This week I’m writing about the search for The Holy Grail of the new healthcare market … integrated delivery systems (IDSs) such as ours lowering the cost of an office visit, while simultaneously improving patient outcomes. This is to be differentiated from the soon-to-be old IDS economy in which lowering the number of units (e.g., fewer hospital days for a population of patients) paid for the higher cost of an office visit (which commonly includes the cost of integration [e.g., EMR], plus space and personnel). I’ve written about the Why and the What of such a Holy Grail, now it’s time to imagine The How.
#1 Optimize the scope of practice for all clinical personnel: let’s face it, highly compensated surgeons and other interventionists are most efficiently used (a) determining what needs to be done, and then (b) doing it. Highly complex decision analysis, sequential probability equations, and shared decision making discussions are the work of cognitive specialists, or at least should be. And real population care … matching each of 2,200 individuals to best-practice “prevention intervention”, along with prompt, effective resolution of straight-forward clinical problems, is the domain of Primary Care, 100% of the time. We need our nursing teammates and associate practitioner colleagues and practice / process advisors to tell us how best to distribute the remainder of clinical work.
#2 Better match patient demand to clinician supply: historically, we’ve “permanently planted” our physicians and associate practitioners at a single site, despite the ebb and flow of patient volume and complexity. More than occasionally, we have a full complement of nursing staff in the office when the surgeon is in the operating room. We must use PMG Medical Economics (Analytics and Modeling) to better match supply and demand.
#3 Do more with the space we have, rather than replicate space we already have: we have relatively low patient flow in our exam rooms if viewed over the course of a year. Each of us knows a particular day, month, season or department that the office was busting at the seams, but overall, across all 35 departments and 29 offices and 12 months, we use our exam rooms only ~60% of their maximal capacity, and that capacity is not evenly distributed across our delivery system. We’ll have to enlist the help of you, our process engineers, and department administrators to help us solve this puzzle. The new Kaiser Permanente ACC/CDU at Southwood, scheduled to open sometime in 1Q2014, provides new functionality for patients using that MOB – functionality that could not be created repurposing the current space.

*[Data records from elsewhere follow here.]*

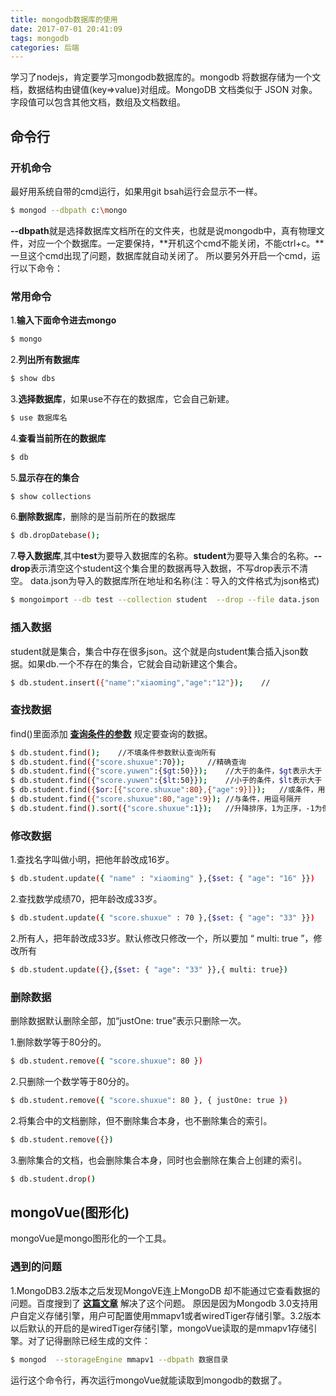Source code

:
 ```yaml
---
title: mongodb数据库的使用
date: 2017-07-01 20:41:09
tags: mongodb
categories: 后端
---
```

学习了nodejs，肯定要学习mongodb数据库的。mongodb 将数据存储为一个文档，数据结构由键值(key=>value)对组成。MongoDB 文档类似于 JSON 对象。字段值可以包含其他文档，数组及文档数组。
<!--more--> 
## 命令行
### 开机命令
最好用系统自带的cmd运行，如果用git bsah运行会显示不一样。
```bash
$ mongod --dbpath c:\mongo	
```
**--dbpath**就是选择数据库文档所在的文件夹，也就是说mongodb中，真有物理文件，对应一个个数据库。一定要保持，**开机这个cmd不能关闭，不能ctrl+c。**一旦这个cmd出现了问题，数据库就自动关闭了。
所以要另外开启一个cmd，运行以下命令：
### 常用命令
1.**输入下面命令进去mongo**
```bash
$ mongo 
```
2.**列出所有数据库**
```bash
$ show dbs	
```
3.**选择数据库**，如果use不存在的数据库，它会自己新建。
```bash
$ use 数据库名	
```
4.**查看当前所在的数据库**
```bash
$ db
```
5.**显示存在的集合**
```bash
$ show collections
```
6.**删除数据库**，删除的是当前所在的数据库
```bash
$ db.dropDatebase();
```
7.**导入数据库**,其中**test**为要导入数据库的名称。**student**为要导入集合的名称。**--drop**表示清空这个student这个集合里的数据再导入数据，不写drop表示不清空。 data.json为导入的数据库所在地址和名称(注：导入的文件格式为json格式)
```bash
$ mongoimport --db test --collection student  --drop --file data.json
```

### 插入数据
student就是集合，集合中存在很多json。这个就是向student集合插入json数据。如果db.一个不存在的集合，它就会自动新建这个集合。
```bash
$ db.student.insert({"name":"xiaoming","age":"12"});	//
```

### 查找数据
find()里面添加 **[查询条件的参数](http://www.runoob.com/mongodb/mongodb-query.html)** 规定要查询的数据。
```bash
$ db.student.find();	//不填条件参数默认查询所有
$ db.student.find({"score.shuxue":70});		//精确查询
$ db.student.find({"score.yuwen":{$gt:50}});	//大于的条件，$gt表示大于
$ db.student.find({"score.yuwen":{$lt:50}});	//小于的条件，$lt表示大于
$ db.student.find({$or:[{"score.shuxue":80},{"age":9}]});	//或条件，用“$or:[{条件参数},{条件参数}]”
$ db.student.find({"score.shuxue":80,"age":9});	//与条件，用逗号隔开
$ db.student.find().sort({"score.shuxue":1});	//升降排序，1为正序，-1为倒序
```

### 修改数据
1.查找名字叫做小明，把他年龄改成16岁。
```bash
$ db.student.update({ "name" : "xiaoming" },{$set: { "age": "16" }})
```
2.查找数学成绩70，把年龄改成33岁。
```bash
$ db.student.update({ "score.shuxue" : 70 },{$set: { "age": "33" }})
```
2.所有人，把年龄改成33岁。默认修改只修改一个，所以要加 “ multi: true ”，修改所有
```bash
$ db.student.update({},{$set: { "age": "33" }},{ multi: true})
```
### 删除数据
删除数据默认删除全部，加“justOne: true”表示只删除一次。

1.删除数学等于80分的。
```bash
$ db.student.remove({ "score.shuxue": 80 })
```

2.只删除一个数学等于80分的。
```bash
$ db.student.remove({ "score.shuxue": 80 }, { justOne: true })
```

2.将集合中的文档删除，但不删除集合本身，也不删除集合的索引。
```bash
$ db.student.remove({})
```

3.删除集合的文档，也会删除集合本身，同时也会删除在集合上创建的索引。
```bash
$ db.student.drop()
```

## mongoVue(图形化)
mongoVue是mongo图形化的一个工具。
### 遇到的问题
1.MongoDB3.2版本之后发现MongoVE连上MongoDB 却不能通过它查看数据的问题。百度搜到了 **[这篇文章](https://my.oschina.net/chiyong/blog/599326)** 解决了这个问题。
原因是因为Mongodb 3.0支持用户自定义存储引擎，用户可配置使用mmapv1或者wiredTiger存储引擎。3.2版本以后默认的开启的是wiredTiger存储引擎，mongoVue读取的是mmapv1存储引擎。对了记得删除已经生成的文件：
```bash
$ mongod  --storageEngine mmapv1 --dbpath 数据目录
```
运行这个命令行，再次运行mongoVue就能读取到mongodb的数据了。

#4 Better activate patients to work harder on their behalf, during the 99.9% of their lives spent not in the exam room. Imagine your practice delivering to the patient technically relevant, emotionally compelling information in the precise moment of decision-making … choosing food, exercise, self-monitoring activity … that reliably and repeatedly led to the behavior you both want. What would happen to control rates for hyperglycemia, hypertension, hyperlipidemia, depression/anxiety, obesity, and so on? Using motivational psychology, Big Data, patient preferences and personalities, genetic information, we could craft a series of well-timed electronic communications and data uploads to activate and empower patients in ways that words, spoken by a doctor in 20 minutes every three months, can’t. I believe someone will figure this out, why not us? Of course “laying on of the hands” will always be a critical part of the clinical sacrament, but as a specific healing intervention in itself, rather than a perfunctory ceremony.
Together, we’ll figure out the specifics, led by the clinicians doing the work, and our “rocket-scientist” practice and process engineers. Our members will be thankful … thankful they can enjoy the benefits of KP Integrated Care, at a price they can afford.